» Aim of the task: Exactly as written, set down the lines from the top of the entries through the line bearing "ดีฟอลต์เป็น ต.ค. ของปีปัจจุบัน)", with every picture left out.

____ Records for the exercise

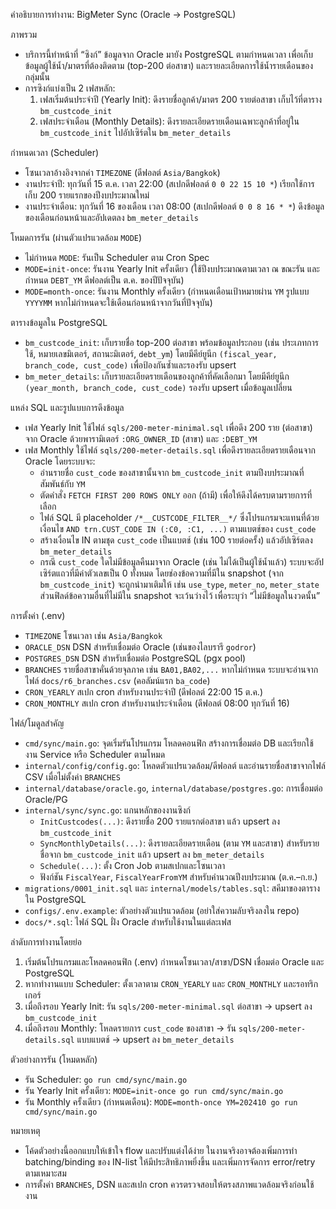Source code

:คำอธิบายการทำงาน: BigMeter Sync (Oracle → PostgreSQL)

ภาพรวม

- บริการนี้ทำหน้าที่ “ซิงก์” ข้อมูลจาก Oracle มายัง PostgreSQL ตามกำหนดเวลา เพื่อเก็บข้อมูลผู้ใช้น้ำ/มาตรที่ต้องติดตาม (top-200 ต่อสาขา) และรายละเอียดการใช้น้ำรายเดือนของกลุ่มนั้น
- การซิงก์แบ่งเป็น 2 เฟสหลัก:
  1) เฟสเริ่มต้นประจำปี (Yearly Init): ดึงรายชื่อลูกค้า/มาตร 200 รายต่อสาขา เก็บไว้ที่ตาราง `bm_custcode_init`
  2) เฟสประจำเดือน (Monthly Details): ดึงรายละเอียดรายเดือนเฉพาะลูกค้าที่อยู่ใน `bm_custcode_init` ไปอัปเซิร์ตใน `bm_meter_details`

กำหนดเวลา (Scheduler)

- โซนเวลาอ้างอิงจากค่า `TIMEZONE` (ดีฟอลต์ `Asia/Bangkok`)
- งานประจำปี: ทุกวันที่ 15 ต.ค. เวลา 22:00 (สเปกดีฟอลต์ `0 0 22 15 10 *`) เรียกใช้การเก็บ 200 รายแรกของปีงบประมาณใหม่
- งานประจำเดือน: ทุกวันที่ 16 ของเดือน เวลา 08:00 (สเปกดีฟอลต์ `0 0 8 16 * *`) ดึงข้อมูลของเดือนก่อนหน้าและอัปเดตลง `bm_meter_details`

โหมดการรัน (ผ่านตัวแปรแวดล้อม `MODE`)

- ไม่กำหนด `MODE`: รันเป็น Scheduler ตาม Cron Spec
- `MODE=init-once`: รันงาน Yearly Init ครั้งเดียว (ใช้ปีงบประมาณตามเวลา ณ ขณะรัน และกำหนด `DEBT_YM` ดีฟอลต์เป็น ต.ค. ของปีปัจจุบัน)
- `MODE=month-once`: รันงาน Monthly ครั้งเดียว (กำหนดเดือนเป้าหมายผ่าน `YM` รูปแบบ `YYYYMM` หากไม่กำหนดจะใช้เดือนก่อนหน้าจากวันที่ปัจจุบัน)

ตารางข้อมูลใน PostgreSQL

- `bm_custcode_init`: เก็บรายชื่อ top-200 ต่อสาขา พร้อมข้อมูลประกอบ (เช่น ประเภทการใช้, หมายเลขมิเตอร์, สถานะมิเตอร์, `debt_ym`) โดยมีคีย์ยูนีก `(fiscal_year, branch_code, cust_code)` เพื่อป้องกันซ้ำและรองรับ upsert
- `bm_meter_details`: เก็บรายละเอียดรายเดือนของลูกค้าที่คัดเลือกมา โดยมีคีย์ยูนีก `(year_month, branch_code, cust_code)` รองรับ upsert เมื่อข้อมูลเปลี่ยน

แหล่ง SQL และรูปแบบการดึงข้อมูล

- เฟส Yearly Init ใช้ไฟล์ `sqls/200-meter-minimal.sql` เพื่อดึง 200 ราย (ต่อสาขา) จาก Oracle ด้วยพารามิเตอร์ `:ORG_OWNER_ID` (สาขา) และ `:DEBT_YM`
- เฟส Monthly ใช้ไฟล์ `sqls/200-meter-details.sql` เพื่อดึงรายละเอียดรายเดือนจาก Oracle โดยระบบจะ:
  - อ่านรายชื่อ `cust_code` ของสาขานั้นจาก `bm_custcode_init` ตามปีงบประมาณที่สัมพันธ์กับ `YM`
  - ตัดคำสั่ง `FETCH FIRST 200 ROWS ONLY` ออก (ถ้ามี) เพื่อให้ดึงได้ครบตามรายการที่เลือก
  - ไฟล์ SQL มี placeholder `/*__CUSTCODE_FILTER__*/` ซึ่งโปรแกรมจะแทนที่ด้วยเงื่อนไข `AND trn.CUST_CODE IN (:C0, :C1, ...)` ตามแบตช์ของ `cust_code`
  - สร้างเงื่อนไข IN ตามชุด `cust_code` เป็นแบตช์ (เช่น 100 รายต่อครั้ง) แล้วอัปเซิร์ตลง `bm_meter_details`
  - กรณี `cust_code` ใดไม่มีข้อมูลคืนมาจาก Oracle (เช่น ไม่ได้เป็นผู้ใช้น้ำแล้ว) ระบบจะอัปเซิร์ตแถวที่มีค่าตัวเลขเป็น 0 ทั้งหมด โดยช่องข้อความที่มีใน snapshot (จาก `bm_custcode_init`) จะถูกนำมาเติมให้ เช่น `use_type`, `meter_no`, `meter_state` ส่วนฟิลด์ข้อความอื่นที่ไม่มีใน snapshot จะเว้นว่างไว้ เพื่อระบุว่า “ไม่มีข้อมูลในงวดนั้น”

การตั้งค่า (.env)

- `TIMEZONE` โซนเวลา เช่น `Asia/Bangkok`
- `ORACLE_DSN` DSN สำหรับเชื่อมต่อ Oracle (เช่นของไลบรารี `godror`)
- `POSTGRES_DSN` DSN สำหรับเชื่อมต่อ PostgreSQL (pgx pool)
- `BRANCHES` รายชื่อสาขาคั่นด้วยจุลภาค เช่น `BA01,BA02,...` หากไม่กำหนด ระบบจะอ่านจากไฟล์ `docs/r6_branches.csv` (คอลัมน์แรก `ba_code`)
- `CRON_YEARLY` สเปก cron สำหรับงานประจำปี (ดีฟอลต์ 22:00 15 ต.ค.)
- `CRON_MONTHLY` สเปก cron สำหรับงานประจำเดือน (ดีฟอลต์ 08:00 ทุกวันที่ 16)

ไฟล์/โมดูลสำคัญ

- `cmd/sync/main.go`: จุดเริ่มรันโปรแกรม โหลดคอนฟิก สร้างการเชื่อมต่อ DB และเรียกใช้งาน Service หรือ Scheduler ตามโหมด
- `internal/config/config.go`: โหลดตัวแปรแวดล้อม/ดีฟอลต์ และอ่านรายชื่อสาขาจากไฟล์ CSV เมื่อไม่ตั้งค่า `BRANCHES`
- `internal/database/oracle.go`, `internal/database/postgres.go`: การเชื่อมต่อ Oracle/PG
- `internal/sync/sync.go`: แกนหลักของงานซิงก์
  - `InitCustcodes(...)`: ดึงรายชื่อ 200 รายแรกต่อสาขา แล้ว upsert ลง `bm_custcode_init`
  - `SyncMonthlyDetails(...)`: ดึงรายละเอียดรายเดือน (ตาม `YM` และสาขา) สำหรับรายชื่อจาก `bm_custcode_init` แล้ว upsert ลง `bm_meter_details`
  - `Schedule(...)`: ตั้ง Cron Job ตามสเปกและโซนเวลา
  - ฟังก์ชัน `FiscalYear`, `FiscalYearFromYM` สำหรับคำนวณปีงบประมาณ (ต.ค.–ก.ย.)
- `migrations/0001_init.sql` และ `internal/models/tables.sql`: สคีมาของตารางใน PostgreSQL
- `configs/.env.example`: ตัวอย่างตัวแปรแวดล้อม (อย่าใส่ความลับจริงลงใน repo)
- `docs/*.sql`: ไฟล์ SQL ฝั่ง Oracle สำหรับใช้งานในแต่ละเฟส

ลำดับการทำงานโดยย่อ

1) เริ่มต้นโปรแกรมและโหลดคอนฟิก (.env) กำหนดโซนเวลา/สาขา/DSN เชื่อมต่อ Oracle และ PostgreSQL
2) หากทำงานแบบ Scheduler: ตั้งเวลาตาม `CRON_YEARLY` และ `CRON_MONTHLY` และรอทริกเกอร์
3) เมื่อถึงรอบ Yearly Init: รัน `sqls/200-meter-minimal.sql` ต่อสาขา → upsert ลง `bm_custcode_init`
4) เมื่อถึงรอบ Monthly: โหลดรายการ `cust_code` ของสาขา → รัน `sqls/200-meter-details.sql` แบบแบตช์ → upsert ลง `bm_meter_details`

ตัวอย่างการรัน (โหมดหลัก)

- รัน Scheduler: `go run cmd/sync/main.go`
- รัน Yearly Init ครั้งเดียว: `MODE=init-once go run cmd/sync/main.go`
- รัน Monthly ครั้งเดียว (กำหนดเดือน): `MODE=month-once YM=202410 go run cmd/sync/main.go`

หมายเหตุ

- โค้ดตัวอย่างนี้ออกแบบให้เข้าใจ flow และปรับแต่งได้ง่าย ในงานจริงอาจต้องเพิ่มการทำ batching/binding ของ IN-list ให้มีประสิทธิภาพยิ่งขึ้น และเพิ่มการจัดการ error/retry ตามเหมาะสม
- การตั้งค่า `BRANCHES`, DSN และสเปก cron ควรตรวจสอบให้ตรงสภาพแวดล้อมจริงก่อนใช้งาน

________

» Response:
Source code

:คำอธิบายการทำงาน: BigMeter Sync (Oracle → PostgreSQL)

ภาพรวม

- บริการนี้ทำหน้าที่ “ซิงก์” ข้อมูลจาก Oracle มายัง PostgreSQL ตามกำหนดเวลา เพื่อเก็บข้อมูลผู้ใช้น้ำ/มาตรที่ต้องติดตาม (top-200 ต่อสาขา) และรายละเอียดการใช้น้ำรายเดือนของกลุ่มนั้น
- การซิงก์แบ่งเป็น 2 เฟสหลัก:
  1) เฟสเริ่มต้นประจำปี (Yearly Init): ดึงรายชื่อลูกค้า/มาตร 200 รายต่อสาขา เก็บไว้ที่ตาราง `bm_custcode_init`
  2) เฟสประจำเดือน (Monthly Details): ดึงรายละเอียดรายเดือนเฉพาะลูกค้าที่อยู่ใน `bm_custcode_init` ไปอัปเซิร์ตใน `bm_meter_details`

กำหนดเวลา (Scheduler)

- โซนเวลาอ้างอิงจากค่า `TIMEZONE` (ดีฟอลต์ `Asia/Bangkok`)
- งานประจำปี: ทุกวันที่ 15 ต.ค. เวลา 22:00 (สเปกดีฟอลต์ `0 0 22 15 10 *`) เรียกใช้การเก็บ 200 รายแรกของปีงบประมาณใหม่
- งานประจำเดือน: ทุกวันที่ 16 ของเดือน เวลา 08:00 (สเปกดีฟอลต์ `0 0 8 16 * *`) ดึงข้อมูลของเดือนก่อนหน้าและอัปเดตลง `bm_meter_details`

โหมดการรัน (ผ่านตัวแปรแวดล้อม `MODE`)

- ไม่กำหนด `MODE`: รันเป็น Scheduler ตาม Cron Spec
- `MODE=init-once`: รันงาน Yearly Init ครั้งเดียว (ใช้ปีงบประมาณตามเวลา ณ ขณะรัน และกำหนด `DEBT_YM` ดีฟอลต์เป็น ต.ค. ของปีปัจจุบัน)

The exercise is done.